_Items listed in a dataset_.
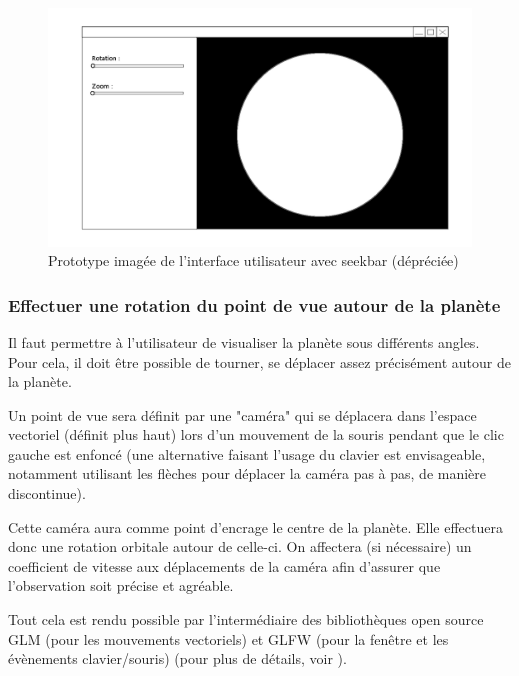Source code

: \documentclass[a4paper]{article}
\begin{document}
        \begin{figure}[!h]
        \begin{center} \includegraphics[width=\linewidth]{img/interface_seekbar.png} \end{center}
        \caption{\label{itf_seekbar} Prototype imagée de l'interface utilisateur avec seekbar (dépréciée)}
        \end{figure}
    
    \newpage
        \subsubsection{Effectuer une rotation du point de vue autour de la planète} 
        
        Il faut permettre à l'utilisateur de visualiser la planète sous différents angles.
        Pour cela, il doit être possible de tourner, se déplacer assez précisément autour de la planète.
        
        Un point de vue sera définit par une "caméra" qui se déplacera dans l'espace vectoriel (définit plus haut) lors d'un mouvement de la souris pendant que le clic gauche est enfoncé (une alternative faisant l'usage du clavier est envisageable, notamment utilisant les flèches pour déplacer la caméra pas à pas, de manière discontinue).
        
        Cette caméra aura comme point d'encrage le centre de la planète. Elle effectuera donc une rotation orbitale autour de celle-ci. On affectera (si nécessaire) un coefficient de vitesse aux déplacements de la caméra afin d'assurer que l'observation soit précise et agréable.
        
        Tout cela est rendu possible par l'intermédiaire des bibliothèques open source GLM (pour les mouvements vectoriels) et GLFW (pour la fenêtre et les évènements clavier/souris) (pour plus de détails, voir \cite{TutoCamera}).
        
\end{document}
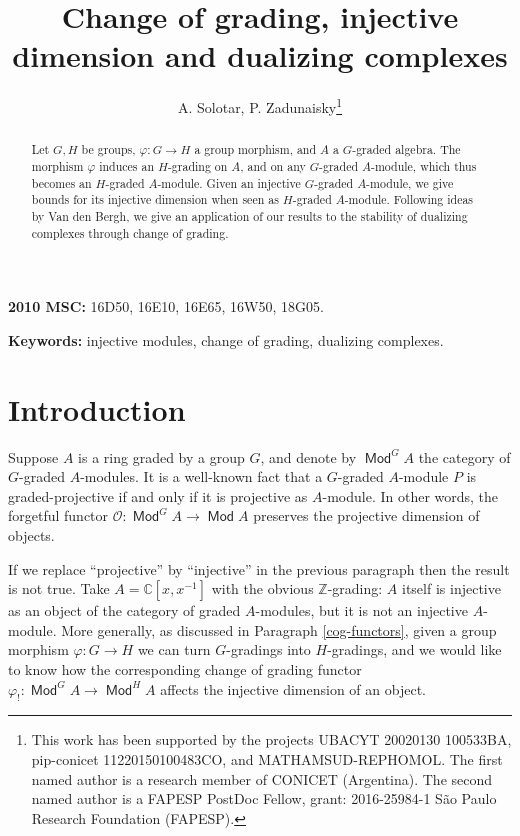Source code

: \documentclass[11pt,fleqn]{article}
\title{
Change of grading, injective dimension and dualizing complexes
}
\author{A. Solotar,
P. Zadunaisky\footnote{This work has been supported by the projects 
UBACYT 20020130 100533BA, pip-conicet 11220150100483CO, and 
MATHAMSUD-REPHOMOL. The first named author is a research member of CONICET 
(Argentina). The second named author is a FAPESP PostDoc Fellow, grant: 
2016-25984-1 S\~ao Paulo Research Foundation (FAPESP).}
}
\date{}
\newcommand\CC{\mathbb C}
\newcommand\ZZ{\mathbb Z}
\renewcommand\to{\longrightarrow}
\renewcommand\phi{\varphi}
\renewcommand\O{\mathcal O}
\DeclareMathOperator\Mod{\mathsf{Mod}}
\begin{document}
\maketitle

\begin{abstract}
Let $G,H$ be groups, $\phi: G \to H$ a group morphism, and $A$ a $G$-graded 
algebra. The morphism $\phi$ induces an $H$-grading on $A$, and on any 
$G$-graded $A$-module, which thus becomes an $H$-graded $A$-module.
Given an injective $G$-graded $A$-module, we give bounds for its injective
dimension when seen as $H$-graded $A$-module. Following ideas by Van den
Bergh, we give an application of our results to the stability of dualizing
complexes through change of grading.
\end{abstract}

\textbf{2010 MSC:} 16D50, 16E10, 16E65, 16W50, 18G05.

\textbf{Keywords:} injective modules, change of grading, dualizing complexes.

\section{Introduction}

Suppose $A$ is a ring graded by a group $G$, and denote by $\Mod^G A$ the 
category of $G$-graded $A$-modules. It is a well-known fact that a $G$-graded 
$A$-module $P$ is graded-projective if and only if it is projective as 
$A$-module. In other words, the forgetful functor $\O: \Mod^G A \to \Mod A$ 
preserves the projective dimension of objects.

If we replace ``projective'' by ``injective'' in the previous paragraph then 
the result is not true. Take $A = \CC[x,x^{-1}]$ with the obvious 
$\ZZ$-grading: $A$ itself is injective as an object of the category of graded 
$A$-modules, but it is not an injective $A$-module. More generally, as 
discussed in Paragraph \ref{cog-functors}, given a group morphism $\phi: G 
\to H$ we can turn $G$-gradings into $H$-gradings, and we would like to know 
how the corresponding change of grading functor $\phi_!: \Mod^G A \to \Mod^H A$
affects the injective dimension of an object. 
\end{document}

_TASK DETAILS_.
Return the lines from the line containing "is projective as" to the end of the entries above, exactly as they appear and with no other output.

_SOLUTION TO THIS EXERCISE_.
$A$-module $P$ is graded-projective if and only if it is projective as 
$A$-module. In other words, the forgetful functor $\O: \Mod^G A \to \Mod A$ 
preserves the projective dimension of objects.

If we replace ``projective'' by ``injective'' in the previous paragraph then 
the result is not true. Take $A = \CC[x,x^{-1}]$ with the obvious 
$\ZZ$-grading: $A$ itself is injective as an object of the category of graded 
$A$-modules, but it is not an injective $A$-module. More generally, as 
discussed in Paragraph \ref{cog-functors}, given a group morphism $\phi: G 
\to H$ we can turn $G$-gradings into $H$-gradings, and we would like to know 
how the corresponding change of grading functor $\phi_!: \Mod^G A \to \Mod^H A$
affects the injective dimension of an object. 
\end{document}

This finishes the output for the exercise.